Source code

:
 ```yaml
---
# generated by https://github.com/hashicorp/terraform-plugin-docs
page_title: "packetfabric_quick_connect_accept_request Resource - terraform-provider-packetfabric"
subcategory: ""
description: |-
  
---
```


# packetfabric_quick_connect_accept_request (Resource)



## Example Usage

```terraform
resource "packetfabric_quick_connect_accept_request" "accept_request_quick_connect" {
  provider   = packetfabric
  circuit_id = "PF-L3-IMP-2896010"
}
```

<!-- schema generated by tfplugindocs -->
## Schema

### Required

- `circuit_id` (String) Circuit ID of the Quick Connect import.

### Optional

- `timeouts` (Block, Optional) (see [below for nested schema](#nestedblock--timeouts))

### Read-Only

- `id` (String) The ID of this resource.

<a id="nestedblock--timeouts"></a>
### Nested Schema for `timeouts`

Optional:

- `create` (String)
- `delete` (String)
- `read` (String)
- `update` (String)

---

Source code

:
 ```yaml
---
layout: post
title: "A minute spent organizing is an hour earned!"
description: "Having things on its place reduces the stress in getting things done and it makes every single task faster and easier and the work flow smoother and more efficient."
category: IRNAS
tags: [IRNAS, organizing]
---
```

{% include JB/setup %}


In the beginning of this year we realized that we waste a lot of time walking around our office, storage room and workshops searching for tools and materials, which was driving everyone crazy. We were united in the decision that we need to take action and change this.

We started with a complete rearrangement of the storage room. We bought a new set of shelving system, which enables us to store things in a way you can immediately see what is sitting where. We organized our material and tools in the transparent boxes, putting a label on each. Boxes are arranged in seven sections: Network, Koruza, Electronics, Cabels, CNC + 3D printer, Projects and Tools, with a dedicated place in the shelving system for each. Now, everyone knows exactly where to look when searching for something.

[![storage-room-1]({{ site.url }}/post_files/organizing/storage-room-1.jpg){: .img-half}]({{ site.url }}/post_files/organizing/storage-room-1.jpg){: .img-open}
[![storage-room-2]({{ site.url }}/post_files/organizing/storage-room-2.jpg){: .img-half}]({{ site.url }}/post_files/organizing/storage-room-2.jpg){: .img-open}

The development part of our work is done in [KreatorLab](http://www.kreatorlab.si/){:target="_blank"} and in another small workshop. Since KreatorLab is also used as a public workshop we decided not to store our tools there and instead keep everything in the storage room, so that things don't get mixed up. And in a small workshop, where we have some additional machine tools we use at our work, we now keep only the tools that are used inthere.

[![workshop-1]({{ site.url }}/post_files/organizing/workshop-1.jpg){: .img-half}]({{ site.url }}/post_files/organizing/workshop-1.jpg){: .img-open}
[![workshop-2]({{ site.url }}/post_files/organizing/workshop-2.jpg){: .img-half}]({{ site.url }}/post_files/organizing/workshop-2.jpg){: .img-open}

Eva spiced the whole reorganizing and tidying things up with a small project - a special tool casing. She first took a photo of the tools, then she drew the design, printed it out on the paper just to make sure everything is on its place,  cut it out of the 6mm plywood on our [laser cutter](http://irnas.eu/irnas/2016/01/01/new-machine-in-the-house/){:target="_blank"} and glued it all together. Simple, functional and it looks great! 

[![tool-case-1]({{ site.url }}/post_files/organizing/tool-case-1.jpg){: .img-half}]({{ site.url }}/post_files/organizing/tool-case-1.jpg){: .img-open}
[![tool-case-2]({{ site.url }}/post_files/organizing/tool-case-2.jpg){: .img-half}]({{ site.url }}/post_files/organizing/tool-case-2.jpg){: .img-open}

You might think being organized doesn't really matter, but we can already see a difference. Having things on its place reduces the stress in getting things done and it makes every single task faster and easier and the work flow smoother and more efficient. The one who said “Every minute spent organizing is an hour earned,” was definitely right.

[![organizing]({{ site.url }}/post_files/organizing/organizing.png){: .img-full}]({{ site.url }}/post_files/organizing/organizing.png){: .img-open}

> _Required action_
Which lines above hold the string "more"? Show each of them.

> _Your response_
description: "Having things on its place reduces the stress in getting things done and it makes every single task faster and easier and the work flow smoother and more efficient."
You might think being organized doesn't really matter, but we can already see a difference. Having things on its place reduces the stress in getting things done and it makes every single task faster and easier and the work flow smoother and more efficient. The one who said “Every minute spent organizing is an hour earned,” was definitely right.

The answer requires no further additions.